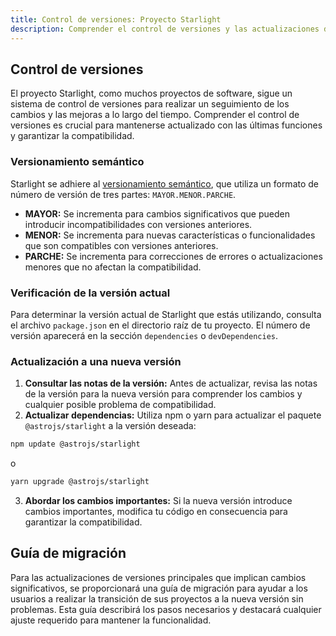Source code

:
 ```yaml
---
title: Control de versiones: Proyecto Starlight
description: Comprender el control de versiones y las actualizaciones dentro del proyecto Starlight.
---
```


## Control de versiones

El proyecto Starlight, como muchos proyectos de software, sigue un sistema de control de versiones para realizar un seguimiento de los cambios y las mejoras a lo largo del tiempo. Comprender el control de versiones es crucial para mantenerse actualizado con las últimas funciones y garantizar la compatibilidad.

### Versionamiento semántico

Starlight se adhiere al [versionamiento semántico](https://semver.org/), que utiliza un formato de número de versión de tres partes: `MAYOR.MENOR.PARCHE`.

*   **MAYOR:** Se incrementa para cambios significativos que pueden introducir incompatibilidades con versiones anteriores. 
*   **MENOR:** Se incrementa para nuevas características o funcionalidades que son compatibles con versiones anteriores.
*   **PARCHE:** Se incrementa para correcciones de errores o actualizaciones menores que no afectan la compatibilidad.

### Verificación de la versión actual

Para determinar la versión actual de Starlight que estás utilizando, consulta el archivo `package.json` en el directorio raíz de tu proyecto. El número de versión aparecerá en la sección `dependencies` o `devDependencies`.

### Actualización a una nueva versión

1.  **Consultar las notas de la versión:** Antes de actualizar, revisa las notas de la versión para la nueva versión para comprender los cambios y cualquier posible problema de compatibilidad.
2.  **Actualizar dependencias:** Utiliza npm o yarn para actualizar el paquete `@astrojs/starlight` a la versión deseada:

```bash
npm update @astrojs/starlight
```

o

```bash
yarn upgrade @astrojs/starlight
```

3.  **Abordar los cambios importantes:** Si la nueva versión introduce cambios importantes, modifica tu código en consecuencia para garantizar la compatibilidad.

## Guía de migración

Para las actualizaciones de versiones principales que implican cambios significativos, se proporcionará una guía de migración para ayudar a los usuarios a realizar la transición de sus proyectos a la nueva versión sin problemas. Esta guía describirá los pasos necesarios y destacará cualquier ajuste requerido para mantener la funcionalidad. 



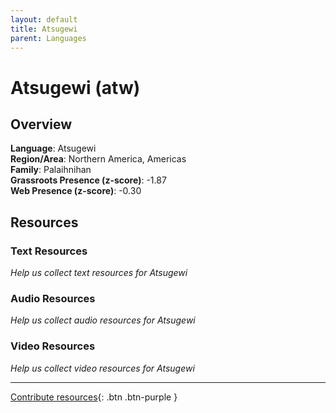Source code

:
 ```yaml
---
layout: default
title: Atsugewi
parent: Languages
---
```


# Atsugewi (atw)

## Overview

**Language**: Atsugewi  
**Region/Area**: Northern America, Americas  
**Family**: Palaihnihan  
**Grassroots Presence (z-score)**: -1.87  
**Web Presence (z-score)**: -0.30  

## Resources

### Text Resources
*Help us collect text resources for Atsugewi*

### Audio Resources
*Help us collect audio resources for Atsugewi*

### Video Resources
*Help us collect video resources for Atsugewi*

---

[Contribute resources](https://forms.office.com/e/1SfLJx3u1r){: .btn .btn-purple }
== == ==
**Task prompt:** Each entry should appear again exactly as written, pictures excluded.

**Task solution:**
Source code

:
 ```yaml
---
title: Control de versiones: Proyecto Starlight
description: Comprender el control de versiones y las actualizaciones dentro del proyecto Starlight.
---
```


## Control de versiones

El proyecto Starlight, como muchos proyectos de software, sigue un sistema de control de versiones para realizar un seguimiento de los cambios y las mejoras a lo largo del tiempo. Comprender el control de versiones es crucial para mantenerse actualizado con las últimas funciones y garantizar la compatibilidad.

### Versionamiento semántico

Starlight se adhiere al [versionamiento semántico](https://semver.org/), que utiliza un formato de número de versión de tres partes: `MAYOR.MENOR.PARCHE`.

*   **MAYOR:** Se incrementa para cambios significativos que pueden introducir incompatibilidades con versiones anteriores. 
*   **MENOR:** Se incrementa para nuevas características o funcionalidades que son compatibles con versiones anteriores.
*   **PARCHE:** Se incrementa para correcciones de errores o actualizaciones menores que no afectan la compatibilidad.

### Verificación de la versión actual

Para determinar la versión actual de Starlight que estás utilizando, consulta el archivo `package.json` en el directorio raíz de tu proyecto. El número de versión aparecerá en la sección `dependencies` o `devDependencies`.

### Actualización a una nueva versión

1.  **Consultar las notas de la versión:** Antes de actualizar, revisa las notas de la versión para la nueva versión para comprender los cambios y cualquier posible problema de compatibilidad.
2.  **Actualizar dependencias:** Utiliza npm o yarn para actualizar el paquete `@astrojs/starlight` a la versión deseada:

```bash
npm update @astrojs/starlight
```

o

```bash
yarn upgrade @astrojs/starlight
```

3.  **Abordar los cambios importantes:** Si la nueva versión introduce cambios importantes, modifica tu código en consecuencia para garantizar la compatibilidad.

## Guía de migración

Para las actualizaciones de versiones principales que implican cambios significativos, se proporcionará una guía de migración para ayudar a los usuarios a realizar la transición de sus proyectos a la nueva versión sin problemas. Esta guía describirá los pasos necesarios y destacará cualquier ajuste requerido para mantener la funcionalidad. 



Source code

:
 ```yaml
---
layout: default
title: Atsugewi
parent: Languages
---
```


# Atsugewi (atw)

## Overview

**Language**: Atsugewi  
**Region/Area**: Northern America, Americas  
**Family**: Palaihnihan  
**Grassroots Presence (z-score)**: -1.87  
**Web Presence (z-score)**: -0.30  

## Resources

### Text Resources
*Help us collect text resources for Atsugewi*

### Audio Resources
*Help us collect audio resources for Atsugewi*

### Video Resources
*Help us collect video resources for Atsugewi*

---

[Contribute resources](https://forms.office.com/e/1SfLJx3u1r){: .btn .btn-purple }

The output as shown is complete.